▶ _REQUIREMENT_: What the task requires is each entry, restated exactly.

[Plain-text document sources]

■ ■ ■ ■ ■

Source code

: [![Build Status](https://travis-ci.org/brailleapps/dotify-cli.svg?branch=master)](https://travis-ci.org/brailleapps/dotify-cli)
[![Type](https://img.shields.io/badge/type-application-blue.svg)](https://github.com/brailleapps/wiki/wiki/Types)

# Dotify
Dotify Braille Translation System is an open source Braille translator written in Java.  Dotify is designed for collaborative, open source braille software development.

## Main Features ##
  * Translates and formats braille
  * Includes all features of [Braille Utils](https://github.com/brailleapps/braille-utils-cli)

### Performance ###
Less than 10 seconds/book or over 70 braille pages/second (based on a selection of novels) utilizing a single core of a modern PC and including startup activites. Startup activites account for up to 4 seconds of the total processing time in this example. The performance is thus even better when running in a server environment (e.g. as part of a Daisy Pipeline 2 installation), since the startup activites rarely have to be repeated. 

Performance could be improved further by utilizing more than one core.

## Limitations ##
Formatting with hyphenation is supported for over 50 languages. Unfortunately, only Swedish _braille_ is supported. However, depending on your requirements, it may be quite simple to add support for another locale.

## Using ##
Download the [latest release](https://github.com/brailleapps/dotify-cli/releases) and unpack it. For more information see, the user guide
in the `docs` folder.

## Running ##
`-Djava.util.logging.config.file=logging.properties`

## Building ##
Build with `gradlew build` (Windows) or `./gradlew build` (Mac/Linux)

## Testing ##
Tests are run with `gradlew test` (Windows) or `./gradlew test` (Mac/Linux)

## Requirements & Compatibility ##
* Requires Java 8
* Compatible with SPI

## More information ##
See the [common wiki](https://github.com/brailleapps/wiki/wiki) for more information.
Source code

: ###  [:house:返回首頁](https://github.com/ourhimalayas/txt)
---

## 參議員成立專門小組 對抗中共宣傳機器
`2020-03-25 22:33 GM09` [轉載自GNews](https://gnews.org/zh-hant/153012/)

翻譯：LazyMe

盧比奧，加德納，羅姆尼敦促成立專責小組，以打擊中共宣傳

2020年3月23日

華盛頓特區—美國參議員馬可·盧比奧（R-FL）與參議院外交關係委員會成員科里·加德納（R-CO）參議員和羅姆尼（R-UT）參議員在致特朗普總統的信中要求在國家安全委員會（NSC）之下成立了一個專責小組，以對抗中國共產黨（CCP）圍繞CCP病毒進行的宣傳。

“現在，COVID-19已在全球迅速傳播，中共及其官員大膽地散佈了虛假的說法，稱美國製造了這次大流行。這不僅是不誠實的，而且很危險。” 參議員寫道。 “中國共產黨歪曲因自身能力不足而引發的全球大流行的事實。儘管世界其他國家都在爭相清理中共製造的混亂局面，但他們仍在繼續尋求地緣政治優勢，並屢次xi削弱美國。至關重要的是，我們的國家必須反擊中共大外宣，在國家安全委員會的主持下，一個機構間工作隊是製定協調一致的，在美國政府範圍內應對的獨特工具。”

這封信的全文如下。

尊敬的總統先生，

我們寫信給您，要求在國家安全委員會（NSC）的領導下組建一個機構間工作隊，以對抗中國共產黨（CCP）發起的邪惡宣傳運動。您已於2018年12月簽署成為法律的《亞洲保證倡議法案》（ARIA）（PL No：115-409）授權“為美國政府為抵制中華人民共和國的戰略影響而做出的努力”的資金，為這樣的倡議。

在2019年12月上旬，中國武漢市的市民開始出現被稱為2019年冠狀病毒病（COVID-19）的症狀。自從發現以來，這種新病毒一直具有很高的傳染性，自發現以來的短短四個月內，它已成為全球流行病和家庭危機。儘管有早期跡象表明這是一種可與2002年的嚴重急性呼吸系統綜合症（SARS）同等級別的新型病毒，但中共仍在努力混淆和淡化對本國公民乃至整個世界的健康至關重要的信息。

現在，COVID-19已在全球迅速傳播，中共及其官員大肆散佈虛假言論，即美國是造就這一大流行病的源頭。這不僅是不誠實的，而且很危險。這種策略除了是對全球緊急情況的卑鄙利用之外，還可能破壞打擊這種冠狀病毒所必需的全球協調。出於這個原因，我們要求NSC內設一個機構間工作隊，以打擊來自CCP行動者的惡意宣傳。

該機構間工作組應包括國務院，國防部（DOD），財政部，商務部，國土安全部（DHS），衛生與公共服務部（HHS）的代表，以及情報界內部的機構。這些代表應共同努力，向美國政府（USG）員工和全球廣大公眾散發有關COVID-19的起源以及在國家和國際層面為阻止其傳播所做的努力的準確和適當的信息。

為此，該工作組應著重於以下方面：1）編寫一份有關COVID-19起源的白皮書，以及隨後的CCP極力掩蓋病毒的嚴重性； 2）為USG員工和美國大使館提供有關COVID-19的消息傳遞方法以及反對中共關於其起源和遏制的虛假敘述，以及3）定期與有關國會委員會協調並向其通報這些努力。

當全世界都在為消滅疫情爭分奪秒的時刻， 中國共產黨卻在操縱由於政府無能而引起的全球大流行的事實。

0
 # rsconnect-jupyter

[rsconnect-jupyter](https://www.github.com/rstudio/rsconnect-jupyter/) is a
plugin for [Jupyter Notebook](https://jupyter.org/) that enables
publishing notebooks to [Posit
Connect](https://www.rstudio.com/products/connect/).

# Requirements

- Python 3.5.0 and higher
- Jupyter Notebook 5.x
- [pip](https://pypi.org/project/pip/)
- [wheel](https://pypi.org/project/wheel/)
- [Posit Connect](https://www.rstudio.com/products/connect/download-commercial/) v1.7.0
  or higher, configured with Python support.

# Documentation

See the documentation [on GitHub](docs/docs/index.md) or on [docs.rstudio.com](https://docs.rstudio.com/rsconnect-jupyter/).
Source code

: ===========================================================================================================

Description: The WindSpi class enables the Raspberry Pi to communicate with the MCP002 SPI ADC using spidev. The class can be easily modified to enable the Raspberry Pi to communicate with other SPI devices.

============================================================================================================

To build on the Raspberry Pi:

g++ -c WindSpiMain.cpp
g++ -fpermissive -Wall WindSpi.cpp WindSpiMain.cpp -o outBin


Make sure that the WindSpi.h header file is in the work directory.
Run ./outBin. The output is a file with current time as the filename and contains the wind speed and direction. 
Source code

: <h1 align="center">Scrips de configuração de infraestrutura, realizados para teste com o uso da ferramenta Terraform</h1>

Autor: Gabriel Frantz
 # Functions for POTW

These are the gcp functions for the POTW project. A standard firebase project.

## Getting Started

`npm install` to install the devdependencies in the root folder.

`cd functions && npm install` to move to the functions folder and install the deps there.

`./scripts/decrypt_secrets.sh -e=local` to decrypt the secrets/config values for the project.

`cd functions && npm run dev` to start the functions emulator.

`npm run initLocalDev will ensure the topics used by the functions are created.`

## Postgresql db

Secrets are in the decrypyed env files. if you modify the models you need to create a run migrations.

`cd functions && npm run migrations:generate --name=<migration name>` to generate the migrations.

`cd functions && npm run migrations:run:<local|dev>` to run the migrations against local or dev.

■ ■ ■ ■ ■

▶ _FINISHED TASK_:
Source code

: [![Build Status](https://travis-ci.org/brailleapps/dotify-cli.svg?branch=master)](https://travis-ci.org/brailleapps/dotify-cli)
[![Type](https://img.shields.io/badge/type-application-blue.svg)](https://github.com/brailleapps/wiki/wiki/Types)

# Dotify
Dotify Braille Translation System is an open source Braille translator written in Java.  Dotify is designed for collaborative, open source braille software development.

## Main Features ##
  * Translates and formats braille
  * Includes all features of [Braille Utils](https://github.com/brailleapps/braille-utils-cli)

### Performance ###
Less than 10 seconds/book or over 70 braille pages/second (based on a selection of novels) utilizing a single core of a modern PC and including startup activites. Startup activites account for up to 4 seconds of the total processing time in this example. The performance is thus even better when running in a server environment (e.g. as part of a Daisy Pipeline 2 installation), since the startup activites rarely have to be repeated. 

Performance could be improved further by utilizing more than one core.

## Limitations ##
Formatting with hyphenation is supported for over 50 languages. Unfortunately, only Swedish _braille_ is supported. However, depending on your requirements, it may be quite simple to add support for another locale.

## Using ##
Download the [latest release](https://github.com/brailleapps/dotify-cli/releases) and unpack it. For more information see, the user guide
in the `docs` folder.

## Running ##
`-Djava.util.logging.config.file=logging.properties`

## Building ##
Build with `gradlew build` (Windows) or `./gradlew build` (Mac/Linux)

## Testing ##
Tests are run with `gradlew test` (Windows) or `./gradlew test` (Mac/Linux)

## Requirements & Compatibility ##
* Requires Java 8
* Compatible with SPI

## More information ##
See the [common wiki](https://github.com/brailleapps/wiki/wiki) for more information.
Source code

: ###  [:house:返回首頁](https://github.com/ourhimalayas/txt)
---

## 參議員成立專門小組 對抗中共宣傳機器
`2020-03-25 22:33 GM09` [轉載自GNews](https://gnews.org/zh-hant/153012/)

翻譯：LazyMe

盧比奧，加德納，羅姆尼敦促成立專責小組，以打擊中共宣傳

2020年3月23日

華盛頓特區—美國參議員馬可·盧比奧（R-FL）與參議院外交關係委員會成員科里·加德納（R-CO）參議員和羅姆尼（R-UT）參議員在致特朗普總統的信中要求在國家安全委員會（NSC）之下成立了一個專責小組，以對抗中國共產黨（CCP）圍繞CCP病毒進行的宣傳。

“現在，COVID-19已在全球迅速傳播，中共及其官員大膽地散佈了虛假的說法，稱美國製造了這次大流行。這不僅是不誠實的，而且很危險。” 參議員寫道。 “中國共產黨歪曲因自身能力不足而引發的全球大流行的事實。儘管世界其他國家都在爭相清理中共製造的混亂局面，但他們仍在繼續尋求地緣政治優勢，並屢次xi削弱美國。至關重要的是，我們的國家必須反擊中共大外宣，在國家安全委員會的主持下，一個機構間工作隊是製定協調一致的，在美國政府範圍內應對的獨特工具。”

這封信的全文如下。

尊敬的總統先生，

我們寫信給您，要求在國家安全委員會（NSC）的領導下組建一個機構間工作隊，以對抗中國共產黨（CCP）發起的邪惡宣傳運動。您已於2018年12月簽署成為法律的《亞洲保證倡議法案》（ARIA）（PL No：115-409）授權“為美國政府為抵制中華人民共和國的戰略影響而做出的努力”的資金，為這樣的倡議。

在2019年12月上旬，中國武漢市的市民開始出現被稱為2019年冠狀病毒病（COVID-19）的症狀。自從發現以來，這種新病毒一直具有很高的傳染性，自發現以來的短短四個月內，它已成為全球流行病和家庭危機。儘管有早期跡象表明這是一種可與2002年的嚴重急性呼吸系統綜合症（SARS）同等級別的新型病毒，但中共仍在努力混淆和淡化對本國公民乃至整個世界的健康至關重要的信息。

現在，COVID-19已在全球迅速傳播，中共及其官員大肆散佈虛假言論，即美國是造就這一大流行病的源頭。這不僅是不誠實的，而且很危險。這種策略除了是對全球緊急情況的卑鄙利用之外，還可能破壞打擊這種冠狀病毒所必需的全球協調。出於這個原因，我們要求NSC內設一個機構間工作隊，以打擊來自CCP行動者的惡意宣傳。

該機構間工作組應包括國務院，國防部（DOD），財政部，商務部，國土安全部（DHS），衛生與公共服務部（HHS）的代表，以及情報界內部的機構。這些代表應共同努力，向美國政府（USG）員工和全球廣大公眾散發有關COVID-19的起源以及在國家和國際層面為阻止其傳播所做的努力的準確和適當的信息。

為此，該工作組應著重於以下方面：1）編寫一份有關COVID-19起源的白皮書，以及隨後的CCP極力掩蓋病毒的嚴重性； 2）為USG員工和美國大使館提供有關COVID-19的消息傳遞方法以及反對中共關於其起源和遏制的虛假敘述，以及3）定期與有關國會委員會協調並向其通報這些努力。

當全世界都在為消滅疫情爭分奪秒的時刻， 中國共產黨卻在操縱由於政府無能而引起的全球大流行的事實。

0
 # rsconnect-jupyter

[rsconnect-jupyter](https://www.github.com/rstudio/rsconnect-jupyter/) is a
plugin for [Jupyter Notebook](https://jupyter.org/) that enables
publishing notebooks to [Posit
Connect](https://www.rstudio.com/products/connect/).

# Requirements

- Python 3.5.0 and higher
- Jupyter Notebook 5.x
- [pip](https://pypi.org/project/pip/)
- [wheel](https://pypi.org/project/wheel/)
- [Posit Connect](https://www.rstudio.com/products/connect/download-commercial/) v1.7.0
  or higher, configured with Python support.

# Documentation

See the documentation [on GitHub](docs/docs/index.md) or on [docs.rstudio.com](https://docs.rstudio.com/rsconnect-jupyter/).
Source code

: ===========================================================================================================

Description: The WindSpi class enables the Raspberry Pi to communicate with the MCP002 SPI ADC using spidev. The class can be easily modified to enable the Raspberry Pi to communicate with other SPI devices.

============================================================================================================

To build on the Raspberry Pi:

g++ -c WindSpiMain.cpp
g++ -fpermissive -Wall WindSpi.cpp WindSpiMain.cpp -o outBin


Make sure that the WindSpi.h header file is in the work directory.
Run ./outBin. The output is a file with current time as the filename and contains the wind speed and direction. 
Source code

: <h1 align="center">Scrips de configuração de infraestrutura, realizados para teste com o uso da ferramenta Terraform</h1>

Autor: Gabriel Frantz
 # Functions for POTW

These are the gcp functions for the POTW project. A standard firebase project.

## Getting Started

`npm install` to install the devdependencies in the root folder.

`cd functions && npm install` to move to the functions folder and install the deps there.

`./scripts/decrypt_secrets.sh -e=local` to decrypt the secrets/config values for the project.

`cd functions && npm run dev` to start the functions emulator.

`npm run initLocalDev will ensure the topics used by the functions are created.`

## Postgresql db

Secrets are in the decrypyed env files. if you modify the models you need to create a run migrations.

`cd functions && npm run migrations:generate --name=<migration name>` to generate the migrations.

`cd functions && npm run migrations:run:<local|dev>` to run the migrations against local or dev.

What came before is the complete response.